Going back through the Revolutionary Arts archives, we sometimes find a forgotten gem. Here’s something we wrote to place the arts, heritage and creative industries at the heart of Worthing:
A Manifesto for the Arts in Worthing
Written by Dan Thompson
Published by the Revolutionary Arts Group
Introduction
In October 2000, the Revolutionary Arts Group was formed around a manifesto, with which a dozen artist, makers, writers and musicians pledged:
“We are committed to promoting the practice and understanding of the contemporary arts.
This includes the visual arts: painting, printing and photography: performing arts: theatre, dance and performance: and other practices. It includes work in and outside of traditional arts venues.
We believe art to be: A vital part of the personal experience: An important means of individual expression: A tool to build a better person and a better society: Empowering: Forceful: Available to all.”
Nine years later, the Revolutionary Arts Group have consistently shown our commitment to the arts in Worthing while we have developed a national reputation and projects which are now informing the government’s own agenda.

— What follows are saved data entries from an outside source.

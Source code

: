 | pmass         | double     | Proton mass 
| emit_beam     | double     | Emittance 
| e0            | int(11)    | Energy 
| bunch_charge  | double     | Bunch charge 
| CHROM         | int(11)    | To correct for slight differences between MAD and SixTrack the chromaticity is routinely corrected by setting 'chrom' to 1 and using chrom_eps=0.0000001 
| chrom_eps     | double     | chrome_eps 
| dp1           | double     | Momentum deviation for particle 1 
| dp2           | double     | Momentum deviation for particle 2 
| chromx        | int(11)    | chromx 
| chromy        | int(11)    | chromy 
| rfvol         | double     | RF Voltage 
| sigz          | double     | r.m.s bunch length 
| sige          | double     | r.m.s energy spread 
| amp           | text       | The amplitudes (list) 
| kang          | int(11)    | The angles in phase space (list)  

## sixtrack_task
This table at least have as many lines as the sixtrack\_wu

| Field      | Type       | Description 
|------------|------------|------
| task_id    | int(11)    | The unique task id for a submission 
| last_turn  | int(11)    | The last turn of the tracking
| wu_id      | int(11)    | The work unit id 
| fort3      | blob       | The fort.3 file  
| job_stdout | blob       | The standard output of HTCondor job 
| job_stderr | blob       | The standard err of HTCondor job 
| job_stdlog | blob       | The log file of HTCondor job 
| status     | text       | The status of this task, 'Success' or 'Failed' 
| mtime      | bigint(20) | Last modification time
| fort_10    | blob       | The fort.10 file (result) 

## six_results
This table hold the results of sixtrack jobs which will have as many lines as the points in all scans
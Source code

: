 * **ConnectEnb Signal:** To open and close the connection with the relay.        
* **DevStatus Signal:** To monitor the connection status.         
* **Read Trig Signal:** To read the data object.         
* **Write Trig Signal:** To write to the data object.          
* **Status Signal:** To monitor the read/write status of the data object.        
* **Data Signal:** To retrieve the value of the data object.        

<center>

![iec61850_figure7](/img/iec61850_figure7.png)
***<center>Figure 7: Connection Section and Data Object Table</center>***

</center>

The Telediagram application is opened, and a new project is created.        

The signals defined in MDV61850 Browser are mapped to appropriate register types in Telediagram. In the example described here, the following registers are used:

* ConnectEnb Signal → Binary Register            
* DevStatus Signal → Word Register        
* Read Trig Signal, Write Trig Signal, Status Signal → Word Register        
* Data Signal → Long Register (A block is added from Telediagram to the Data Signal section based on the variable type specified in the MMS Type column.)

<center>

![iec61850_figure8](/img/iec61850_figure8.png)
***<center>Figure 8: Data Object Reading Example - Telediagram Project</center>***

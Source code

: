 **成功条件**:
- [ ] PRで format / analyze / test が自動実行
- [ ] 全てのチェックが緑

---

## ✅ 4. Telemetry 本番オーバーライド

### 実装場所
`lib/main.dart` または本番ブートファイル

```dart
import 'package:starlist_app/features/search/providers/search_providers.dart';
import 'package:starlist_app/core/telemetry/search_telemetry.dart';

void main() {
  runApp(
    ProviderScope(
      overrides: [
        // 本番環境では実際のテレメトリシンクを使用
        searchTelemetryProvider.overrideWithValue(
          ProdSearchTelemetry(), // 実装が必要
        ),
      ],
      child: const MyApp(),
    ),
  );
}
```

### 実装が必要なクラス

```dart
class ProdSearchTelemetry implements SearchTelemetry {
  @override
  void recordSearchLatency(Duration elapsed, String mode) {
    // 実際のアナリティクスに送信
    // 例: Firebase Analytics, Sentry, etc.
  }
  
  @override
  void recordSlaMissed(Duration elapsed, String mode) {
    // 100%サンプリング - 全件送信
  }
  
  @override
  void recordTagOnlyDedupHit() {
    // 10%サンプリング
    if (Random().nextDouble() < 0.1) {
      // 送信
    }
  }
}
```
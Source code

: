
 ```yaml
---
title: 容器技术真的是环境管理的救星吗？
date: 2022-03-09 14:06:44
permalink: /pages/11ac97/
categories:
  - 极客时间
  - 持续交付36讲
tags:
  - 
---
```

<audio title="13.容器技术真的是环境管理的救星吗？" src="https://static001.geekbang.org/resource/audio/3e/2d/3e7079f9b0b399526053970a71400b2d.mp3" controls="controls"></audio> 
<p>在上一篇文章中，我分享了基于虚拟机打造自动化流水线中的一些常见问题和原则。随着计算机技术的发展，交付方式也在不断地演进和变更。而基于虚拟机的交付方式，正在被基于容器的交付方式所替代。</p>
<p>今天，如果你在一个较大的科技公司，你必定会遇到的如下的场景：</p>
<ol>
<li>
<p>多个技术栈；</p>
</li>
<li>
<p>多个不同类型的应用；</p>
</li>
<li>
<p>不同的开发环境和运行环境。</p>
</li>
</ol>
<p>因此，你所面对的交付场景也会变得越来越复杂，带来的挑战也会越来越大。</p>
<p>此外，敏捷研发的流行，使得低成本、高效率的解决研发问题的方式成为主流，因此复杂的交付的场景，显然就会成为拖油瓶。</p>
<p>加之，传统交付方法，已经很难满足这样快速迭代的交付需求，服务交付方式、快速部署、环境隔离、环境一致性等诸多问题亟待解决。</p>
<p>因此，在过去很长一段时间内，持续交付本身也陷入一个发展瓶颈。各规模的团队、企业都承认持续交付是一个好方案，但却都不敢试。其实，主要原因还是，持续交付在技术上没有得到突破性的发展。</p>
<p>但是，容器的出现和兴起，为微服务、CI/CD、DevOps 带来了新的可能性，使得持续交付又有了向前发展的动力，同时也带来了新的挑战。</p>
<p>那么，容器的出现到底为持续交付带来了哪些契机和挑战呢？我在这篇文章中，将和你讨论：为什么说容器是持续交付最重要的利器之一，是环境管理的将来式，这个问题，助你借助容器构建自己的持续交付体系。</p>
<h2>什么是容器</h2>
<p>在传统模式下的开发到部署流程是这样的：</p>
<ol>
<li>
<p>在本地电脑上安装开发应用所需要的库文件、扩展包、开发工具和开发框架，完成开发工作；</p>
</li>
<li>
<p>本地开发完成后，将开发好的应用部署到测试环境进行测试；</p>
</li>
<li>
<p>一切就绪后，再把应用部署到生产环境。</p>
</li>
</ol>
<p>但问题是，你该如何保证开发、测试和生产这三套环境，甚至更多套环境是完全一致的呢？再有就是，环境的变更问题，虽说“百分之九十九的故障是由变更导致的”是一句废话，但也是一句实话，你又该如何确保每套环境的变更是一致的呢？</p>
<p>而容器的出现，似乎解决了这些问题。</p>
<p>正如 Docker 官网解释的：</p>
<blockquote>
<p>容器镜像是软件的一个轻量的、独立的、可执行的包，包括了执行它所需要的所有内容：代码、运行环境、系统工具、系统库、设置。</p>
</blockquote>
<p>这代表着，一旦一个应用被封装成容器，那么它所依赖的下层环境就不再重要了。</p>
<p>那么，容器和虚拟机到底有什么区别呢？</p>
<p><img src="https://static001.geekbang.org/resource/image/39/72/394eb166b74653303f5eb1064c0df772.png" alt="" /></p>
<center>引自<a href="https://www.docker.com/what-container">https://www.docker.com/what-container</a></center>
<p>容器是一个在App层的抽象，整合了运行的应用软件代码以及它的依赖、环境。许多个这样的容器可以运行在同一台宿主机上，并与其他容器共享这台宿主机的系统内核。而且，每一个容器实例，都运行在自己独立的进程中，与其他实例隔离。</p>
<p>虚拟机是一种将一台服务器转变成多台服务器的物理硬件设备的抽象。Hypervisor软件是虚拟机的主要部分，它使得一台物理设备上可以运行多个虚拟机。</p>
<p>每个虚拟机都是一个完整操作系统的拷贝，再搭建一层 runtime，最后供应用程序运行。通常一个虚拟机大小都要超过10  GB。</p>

As an act of remembrance of that first manifesto, and to mark our commitment to the local while working wider, we launch this new Manifesto for the Arts in Worthing.
“The most successful economies of the 21st Century will be creative ones. We need to face up to that challenge across all elements of society.” Chris Smith. Secretary of State for Culture, Media & Sport. 2001
We need to promote the practice of the contemporary arts and creative industries – the thinking, making, doing and sharing of the arts – by enabling creative people access to spaces across the town. This is vital to the economic success of Worthing.
We also need to promote the understanding, helping people to understand not just individual contemporary artworks but the place of the arts and creative industries in Worthing’s history, current economy and future.
To this end:
Artists should immediately be given free, privileged access to the council’s arts spaces, including Worthing Theatres, Field Place, The Museum & Art Gallery and the Town Hall; at every opportunity, these should be spaces for artists to play, explore new ideas, test concepts and create new work. If they are empty, even for one day, give artists the keys without giving them the bill.
Artists should also be encouraged to identify opportunity, and supported in the temporary and meanwhile use of other spaces – empty shops and old offices. The council should pledge its support to the meanwhile use of empty spaces, and should use its strength to navigate the legal backwaters of temporary leases and licences, business rates and insurance.
There should be spaces in parks, gardens and on the beach given to the arts, with the creation of portable stages, contemporary kiosks and mobile market stalls.
The social structure of Worthing arts and creative industries, which will lead to collaborations, fresh ideas and future growth, should be supported; Worthing Borough Council should provide office space and administrative support to Worthing Arts Council.
And in the long term, the council should give more of its buildings and spaces to the support the creative economy.
The Town Hall should be cleared of bureaucrats, who would be better accommodated in contemporary office spaces in Durrington; and the town hall should become a series of linked workspaces, studios, offices for social enterprise, rehearsal rooms, recording studios, galleries, performance spaces and small business units at the heart of a civic cultural quarter including the Assembly Hall, Worthing Library and Worthing Museum & Art Gallery. All these buildings should be given to the citizens, to manage through community trusts.
Similar community trusts should own high street space, which should be devoted to temporary exhibitions, exciting events and changing displays to enhance the town centre shopping experience and support the emergence of new businesses.
In addition, developers should give a percentage of any new build to the creation of workshops, studios and live-work spaces to be owned and managed by community trusts so that rents are kept low, and affordable. This will support creative businesses as they start up, explore new areas or develop work which has a community benefit. This will create vibrant, mixed-use neighbourhoods where people live, work and shop locally.